A elaboração das regras do edital, estabelecendo a licitação por blocos, revela uma estruturação da licitação, que, em um primeiro momento, embora o objeto do Contrato de Concessão seja a exploração de uma atividade econômica, esta deverá ser exercida em uma determinada área, que será diminuída ao longo do contrato, em razão das naturais devoluções à ANP.

Desta forma, é vedado ao Poder Concedente, em momento posterior, a alteração dos contornos do objeto do edital, seja promovendo a sua reunião, seja promovendo a cisão dos blocos já definidos, pois a aceitação da cisão de um objeto individualizado (bloco, lote ou item) implicaria em cabal desrespeito, sobretudo, ao princípio fundamental da vinculação ao instrumento editalício ou convocatório, que consiste na obrigatória observação das regras traçadas para o procedimento administrativo que acabou por originar o contrato celebrado.

Como sustentamos em parecer recente, a responsabilidade do Estado não se limita aos atos ilícitos.
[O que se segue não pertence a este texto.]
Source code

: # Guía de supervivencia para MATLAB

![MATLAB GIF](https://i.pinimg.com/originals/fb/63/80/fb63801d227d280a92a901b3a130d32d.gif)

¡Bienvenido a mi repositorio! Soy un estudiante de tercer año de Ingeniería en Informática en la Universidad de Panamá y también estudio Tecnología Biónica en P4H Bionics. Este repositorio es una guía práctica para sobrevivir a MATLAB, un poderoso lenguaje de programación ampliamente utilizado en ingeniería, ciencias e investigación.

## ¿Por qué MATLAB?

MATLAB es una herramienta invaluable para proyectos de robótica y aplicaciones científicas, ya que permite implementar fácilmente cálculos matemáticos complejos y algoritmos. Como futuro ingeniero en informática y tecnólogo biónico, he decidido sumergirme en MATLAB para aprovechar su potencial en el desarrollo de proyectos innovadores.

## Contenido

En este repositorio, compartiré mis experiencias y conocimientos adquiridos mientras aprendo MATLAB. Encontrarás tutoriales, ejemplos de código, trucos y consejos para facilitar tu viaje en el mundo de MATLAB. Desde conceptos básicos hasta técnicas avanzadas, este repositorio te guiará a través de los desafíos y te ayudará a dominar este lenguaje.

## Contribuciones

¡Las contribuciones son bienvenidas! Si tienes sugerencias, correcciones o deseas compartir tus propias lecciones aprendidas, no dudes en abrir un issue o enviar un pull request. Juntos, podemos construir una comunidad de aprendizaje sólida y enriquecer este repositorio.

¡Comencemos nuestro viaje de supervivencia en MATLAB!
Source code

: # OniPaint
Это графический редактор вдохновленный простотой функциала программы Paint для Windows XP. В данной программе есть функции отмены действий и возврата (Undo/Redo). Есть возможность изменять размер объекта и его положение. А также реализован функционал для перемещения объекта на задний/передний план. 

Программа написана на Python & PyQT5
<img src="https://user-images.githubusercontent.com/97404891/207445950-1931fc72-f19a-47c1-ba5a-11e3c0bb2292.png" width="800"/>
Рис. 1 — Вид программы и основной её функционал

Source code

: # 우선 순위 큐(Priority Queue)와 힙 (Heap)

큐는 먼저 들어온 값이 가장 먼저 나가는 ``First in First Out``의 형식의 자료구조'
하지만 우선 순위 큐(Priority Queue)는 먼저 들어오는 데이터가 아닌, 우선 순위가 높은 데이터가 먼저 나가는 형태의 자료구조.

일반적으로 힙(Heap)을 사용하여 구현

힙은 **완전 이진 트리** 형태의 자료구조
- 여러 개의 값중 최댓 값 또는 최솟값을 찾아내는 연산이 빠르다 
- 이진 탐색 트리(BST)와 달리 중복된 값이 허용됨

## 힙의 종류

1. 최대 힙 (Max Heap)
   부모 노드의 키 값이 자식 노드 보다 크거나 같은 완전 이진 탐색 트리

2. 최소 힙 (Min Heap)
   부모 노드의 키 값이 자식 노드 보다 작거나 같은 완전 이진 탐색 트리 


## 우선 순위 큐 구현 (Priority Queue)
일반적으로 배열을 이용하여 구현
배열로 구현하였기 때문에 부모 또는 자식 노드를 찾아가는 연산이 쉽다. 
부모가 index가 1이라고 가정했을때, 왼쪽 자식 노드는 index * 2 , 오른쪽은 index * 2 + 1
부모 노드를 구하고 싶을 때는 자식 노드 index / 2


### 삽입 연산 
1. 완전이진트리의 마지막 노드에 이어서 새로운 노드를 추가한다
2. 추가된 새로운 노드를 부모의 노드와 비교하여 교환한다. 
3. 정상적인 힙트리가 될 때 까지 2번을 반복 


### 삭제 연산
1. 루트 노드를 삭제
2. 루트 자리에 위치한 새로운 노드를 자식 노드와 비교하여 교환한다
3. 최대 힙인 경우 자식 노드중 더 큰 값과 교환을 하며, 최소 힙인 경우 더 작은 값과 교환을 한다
O Estado também pode ser responsabilizado por atos lícitos, se por ventura tais atos trazem prejuízos aos administrados, o que gera em última instância a obrigação de indenizar, ainda que a relação jurídica contratual não se tenha formalizado, persistirá o dever de indenizar pelos danos causados, como no caso dos procedimentos licitatórios, no momento pré-contratual.

Com efeito, a exclusão dos blocos da Nona Rodada bem como a possível alteração da Lei do Petróleo, repercutirão negativamente no mercado internacional quando nos referimos à atração de novos investimentos para o setor de petróleo e gás no Brasil. A presente instabilidade regulatória fere os princípios da segurança jurídica, a boa-fé e a confiança legítima, e ainda compromete a tão-propalada auto-suficiência energética brasileira.
Dra. Marilda Rosado - Professora de Direito Internacional da UERJ, doutora em Direito Internacional pela USP e Sócia do escritório Doria, Jacobina, Rosado e Gondinho Advogados Associados. Este texto contou com a colaboração da advogada Juliana Lima.